A Gentle Introduction to Vector Databases
Update: An earlier version of this post was cross-published to the Zilliz learning center, Medium, and DZone.
If you have any feedback, feel free to connect with me on Twitter or Linkedin. If you enjoyed this post and want to learn a bit more about vector databases and embeddings in general, check out the Towhee and Milvus open-source projects. Thanks for reading!
In this blog post, I’ll introduce concepts related to the vector database, a new type of technology designed to store, manage, and search embedding vectors. Vector databases are being used in an increasingly large number of applications, including but not limited to image search, recommender system, text understanding, video summarization, drug discovery, stock market analysis, and much more.
Relational is not enough
Data is everywhere. In the early days of the internet, data was mostly structured, and could easily be stored and managed in relational databases. Take, for example, a book database:
ISBN | Year | Name | Author |
---|---|---|---|
0767908171 | 2003 | A Short History of Nearly Everything | Bill Bryson |
039516611X | 1962 | Silent Spring | Rachel Carson |
0374332657 | 1998 | Holes | Louis Sachar |
… |
Storing and searching across table-based data such as the one shown above is exactly what relational databases were designed to do. In the example above, each row within the database represents a particular book, while the columns correspond to a particular category of information. When a user looks up book(s) through an online service, they can do so through any of the column names present within the database. For example, querying over all results where the author name is Bill Bryson returns all of Bryson’s books.
As the internet grew and evolved, unstructured data (magazine articles, shared photos, short videos, etc.) became increasingly common. Unlike structured data, there is no easy way to store the contents of unstructured data within a relational database. Imagine, for example, trying to search for similar shoes given a collection of shoe pictures from various angles; this would be impossible in a relational database since understanding shoe style, size, color, etc… purely from the image’s raw pixel values is impossible.

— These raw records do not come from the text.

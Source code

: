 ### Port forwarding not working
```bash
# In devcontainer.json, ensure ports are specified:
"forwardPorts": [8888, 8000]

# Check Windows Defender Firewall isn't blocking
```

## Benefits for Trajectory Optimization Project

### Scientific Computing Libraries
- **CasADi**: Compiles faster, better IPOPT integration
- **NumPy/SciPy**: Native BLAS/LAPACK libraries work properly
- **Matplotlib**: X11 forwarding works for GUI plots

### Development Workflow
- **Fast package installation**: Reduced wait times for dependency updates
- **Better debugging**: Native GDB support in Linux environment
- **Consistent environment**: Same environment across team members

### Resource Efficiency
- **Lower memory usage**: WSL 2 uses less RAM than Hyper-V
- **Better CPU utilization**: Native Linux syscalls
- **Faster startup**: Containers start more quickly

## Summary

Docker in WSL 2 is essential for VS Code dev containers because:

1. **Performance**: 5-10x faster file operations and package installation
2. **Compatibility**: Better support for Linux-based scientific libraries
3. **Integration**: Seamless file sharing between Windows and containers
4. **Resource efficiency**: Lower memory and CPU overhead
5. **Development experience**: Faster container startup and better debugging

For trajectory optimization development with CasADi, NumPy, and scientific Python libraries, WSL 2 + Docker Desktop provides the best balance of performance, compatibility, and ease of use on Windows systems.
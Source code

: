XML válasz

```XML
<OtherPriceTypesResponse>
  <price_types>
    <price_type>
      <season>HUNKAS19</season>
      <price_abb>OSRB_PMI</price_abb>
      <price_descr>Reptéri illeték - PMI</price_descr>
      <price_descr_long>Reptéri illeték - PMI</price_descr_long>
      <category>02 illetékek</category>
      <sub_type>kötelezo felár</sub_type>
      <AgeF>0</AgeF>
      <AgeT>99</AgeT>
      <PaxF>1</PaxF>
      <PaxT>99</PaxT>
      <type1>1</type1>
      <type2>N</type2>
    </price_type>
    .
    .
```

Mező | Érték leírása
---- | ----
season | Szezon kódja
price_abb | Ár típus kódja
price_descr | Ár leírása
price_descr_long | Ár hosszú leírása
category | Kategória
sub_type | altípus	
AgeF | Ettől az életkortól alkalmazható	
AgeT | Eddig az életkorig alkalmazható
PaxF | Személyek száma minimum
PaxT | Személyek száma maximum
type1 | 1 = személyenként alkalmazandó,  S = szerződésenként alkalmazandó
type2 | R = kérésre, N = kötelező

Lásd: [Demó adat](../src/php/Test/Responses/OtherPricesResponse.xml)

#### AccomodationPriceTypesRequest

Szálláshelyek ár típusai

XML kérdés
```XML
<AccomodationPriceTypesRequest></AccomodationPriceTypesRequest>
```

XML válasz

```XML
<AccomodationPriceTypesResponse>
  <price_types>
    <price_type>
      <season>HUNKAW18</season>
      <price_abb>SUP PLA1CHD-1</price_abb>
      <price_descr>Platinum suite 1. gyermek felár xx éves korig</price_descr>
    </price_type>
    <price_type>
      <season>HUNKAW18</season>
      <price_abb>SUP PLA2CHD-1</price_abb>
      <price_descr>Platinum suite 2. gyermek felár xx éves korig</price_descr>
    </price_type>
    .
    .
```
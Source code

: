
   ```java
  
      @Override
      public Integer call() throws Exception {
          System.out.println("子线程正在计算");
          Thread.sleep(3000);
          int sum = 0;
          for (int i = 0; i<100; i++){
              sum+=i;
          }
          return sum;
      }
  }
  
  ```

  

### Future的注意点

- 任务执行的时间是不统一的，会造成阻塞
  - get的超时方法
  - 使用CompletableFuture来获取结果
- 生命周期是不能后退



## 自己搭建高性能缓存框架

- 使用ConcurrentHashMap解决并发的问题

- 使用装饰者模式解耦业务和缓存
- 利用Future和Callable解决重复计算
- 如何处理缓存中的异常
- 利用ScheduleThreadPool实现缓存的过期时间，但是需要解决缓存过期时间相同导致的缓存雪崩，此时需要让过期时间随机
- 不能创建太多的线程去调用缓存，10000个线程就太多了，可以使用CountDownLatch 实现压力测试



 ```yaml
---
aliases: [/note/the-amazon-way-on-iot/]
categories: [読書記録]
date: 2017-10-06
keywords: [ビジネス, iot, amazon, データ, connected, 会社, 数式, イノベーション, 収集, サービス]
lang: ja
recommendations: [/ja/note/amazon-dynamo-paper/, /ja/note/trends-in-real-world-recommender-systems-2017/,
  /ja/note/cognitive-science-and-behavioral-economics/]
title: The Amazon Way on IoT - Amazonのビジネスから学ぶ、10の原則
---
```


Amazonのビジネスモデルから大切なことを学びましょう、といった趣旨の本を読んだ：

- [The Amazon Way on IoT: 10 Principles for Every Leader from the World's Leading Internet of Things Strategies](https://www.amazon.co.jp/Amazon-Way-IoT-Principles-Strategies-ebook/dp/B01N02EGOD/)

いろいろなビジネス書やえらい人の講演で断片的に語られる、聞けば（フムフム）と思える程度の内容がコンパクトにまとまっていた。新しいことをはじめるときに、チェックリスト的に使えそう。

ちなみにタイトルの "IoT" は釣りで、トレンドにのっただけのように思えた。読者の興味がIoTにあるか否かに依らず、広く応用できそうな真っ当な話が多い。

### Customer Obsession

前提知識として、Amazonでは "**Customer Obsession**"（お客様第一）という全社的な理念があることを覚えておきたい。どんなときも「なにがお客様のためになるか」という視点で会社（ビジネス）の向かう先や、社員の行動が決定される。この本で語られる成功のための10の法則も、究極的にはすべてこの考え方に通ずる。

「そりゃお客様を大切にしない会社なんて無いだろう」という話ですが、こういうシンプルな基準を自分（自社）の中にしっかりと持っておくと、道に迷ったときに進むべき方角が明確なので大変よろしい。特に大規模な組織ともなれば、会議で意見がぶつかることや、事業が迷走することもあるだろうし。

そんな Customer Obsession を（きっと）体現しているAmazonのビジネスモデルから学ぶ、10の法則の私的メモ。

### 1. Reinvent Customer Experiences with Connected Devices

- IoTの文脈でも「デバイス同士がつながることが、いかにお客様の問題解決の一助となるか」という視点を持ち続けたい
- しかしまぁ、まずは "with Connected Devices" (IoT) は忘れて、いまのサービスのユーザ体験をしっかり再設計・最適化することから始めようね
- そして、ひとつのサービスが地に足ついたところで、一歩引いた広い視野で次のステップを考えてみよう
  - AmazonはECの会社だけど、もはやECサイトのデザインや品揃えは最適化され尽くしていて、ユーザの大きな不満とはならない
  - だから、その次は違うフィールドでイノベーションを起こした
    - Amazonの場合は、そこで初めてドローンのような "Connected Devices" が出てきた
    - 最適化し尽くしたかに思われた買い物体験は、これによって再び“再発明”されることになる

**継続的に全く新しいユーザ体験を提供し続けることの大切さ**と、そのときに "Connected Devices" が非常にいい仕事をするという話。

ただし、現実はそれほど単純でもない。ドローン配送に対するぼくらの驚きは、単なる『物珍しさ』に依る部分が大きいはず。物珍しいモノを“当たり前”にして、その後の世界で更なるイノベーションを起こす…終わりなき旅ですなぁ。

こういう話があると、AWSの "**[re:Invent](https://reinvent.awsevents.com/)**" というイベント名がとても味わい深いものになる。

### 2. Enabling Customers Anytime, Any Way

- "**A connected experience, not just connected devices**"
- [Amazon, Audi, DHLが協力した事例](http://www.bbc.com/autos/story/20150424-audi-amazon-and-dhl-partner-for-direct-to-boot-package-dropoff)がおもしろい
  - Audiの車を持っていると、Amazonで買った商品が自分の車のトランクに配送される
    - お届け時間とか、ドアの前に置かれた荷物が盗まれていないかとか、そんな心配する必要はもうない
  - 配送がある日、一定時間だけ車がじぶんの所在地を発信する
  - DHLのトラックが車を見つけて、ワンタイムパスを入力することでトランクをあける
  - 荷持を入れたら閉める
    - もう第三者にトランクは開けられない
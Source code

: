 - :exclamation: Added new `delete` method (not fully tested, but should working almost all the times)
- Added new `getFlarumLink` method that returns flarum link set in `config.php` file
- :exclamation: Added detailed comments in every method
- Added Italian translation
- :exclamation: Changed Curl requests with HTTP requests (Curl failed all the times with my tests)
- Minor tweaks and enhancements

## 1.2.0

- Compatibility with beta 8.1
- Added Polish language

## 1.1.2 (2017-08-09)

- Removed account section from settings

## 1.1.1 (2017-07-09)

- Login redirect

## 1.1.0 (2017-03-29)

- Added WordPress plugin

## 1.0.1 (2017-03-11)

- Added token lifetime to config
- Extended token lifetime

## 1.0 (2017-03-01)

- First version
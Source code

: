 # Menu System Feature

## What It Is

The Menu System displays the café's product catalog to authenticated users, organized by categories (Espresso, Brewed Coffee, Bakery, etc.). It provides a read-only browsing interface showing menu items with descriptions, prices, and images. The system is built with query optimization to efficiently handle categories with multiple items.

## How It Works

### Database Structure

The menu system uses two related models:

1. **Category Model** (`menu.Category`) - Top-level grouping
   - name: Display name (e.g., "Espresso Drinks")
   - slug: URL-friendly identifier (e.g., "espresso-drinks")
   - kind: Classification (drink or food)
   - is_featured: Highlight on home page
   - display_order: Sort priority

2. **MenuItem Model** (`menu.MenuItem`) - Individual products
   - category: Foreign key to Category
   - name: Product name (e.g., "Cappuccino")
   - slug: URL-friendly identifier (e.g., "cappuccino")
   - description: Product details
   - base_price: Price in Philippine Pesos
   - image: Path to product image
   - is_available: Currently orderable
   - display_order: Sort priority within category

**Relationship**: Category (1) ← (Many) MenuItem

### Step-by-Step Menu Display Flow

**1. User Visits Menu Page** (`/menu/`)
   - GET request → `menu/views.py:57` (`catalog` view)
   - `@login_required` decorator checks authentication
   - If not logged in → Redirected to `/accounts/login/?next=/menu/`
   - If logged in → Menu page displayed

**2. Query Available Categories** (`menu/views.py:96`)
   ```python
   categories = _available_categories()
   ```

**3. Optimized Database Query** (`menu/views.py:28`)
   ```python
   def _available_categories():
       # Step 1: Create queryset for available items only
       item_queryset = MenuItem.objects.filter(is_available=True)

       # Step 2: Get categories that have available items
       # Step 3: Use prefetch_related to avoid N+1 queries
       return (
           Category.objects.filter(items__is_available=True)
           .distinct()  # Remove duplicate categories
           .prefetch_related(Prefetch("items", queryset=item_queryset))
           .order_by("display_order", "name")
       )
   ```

This brings us to vector databases. The increasing ubiquity of unstructured data has led to a steady rise in the use of machine learning models trained to understand such data. word2vec
, a natural language processing (NLP) algorithm which uses a neural network to learn word associations, is a well-known early example of this. The word2vec
model is capable of turning single words (in a variety of languages, not just English) into a list of floating point values, or vectors. Due to the way models is trained, vectors which are close to each other represent words which are similar to each other, hence the term embedding vectors. We’ll get into a bit more detail (with code!) in the next section.
Armed with this knowledge, it’s now clear what vector databases are used for: searching across images, video, text, audio, and other forms of unstructured data via their content rather than keywords or tags (which are often input manually by users or curators). When combined with powerful machine learning models, vector databases have the capability of revolutionizing semantic search and recommendation systems.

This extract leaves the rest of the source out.